YOUR INSTRUCTIONS:
Output, word for word, the span of lines that starts at the one containing "section_Conclusion_In_this_study__.tex" and ends at the last line of the records.

Source data:
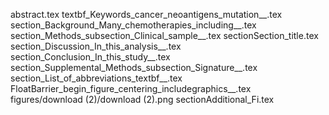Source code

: abstract.tex
textbf_Keywords_cancer_neoantigens_mutation__.tex
section_Background_Many_chemotherapies_including__.tex
section_Methods_subsection_Clinical_sample__.tex
sectionSection_title.tex
section_Discussion_In_this_analysis__.tex
section_Conclusion_In_this_study__.tex
section_Supplemental_Methods_subsection_Signature__.tex
section_List_of_abbreviations_textbf__.tex
FloatBarrier_begin_figure_centering_includegraphics__.tex
figures/download (2)/download (2).png
sectionAdditional_Fi.tex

OUTPUT OF THE EXERCISE:
section_Conclusion_In_this_study__.tex
section_Supplemental_Methods_subsection_Signature__.tex
section_List_of_abbreviations_textbf__.tex
FloatBarrier_begin_figure_centering_includegraphics__.tex
figures/download (2)/download (2).png
sectionAdditional_Fi.tex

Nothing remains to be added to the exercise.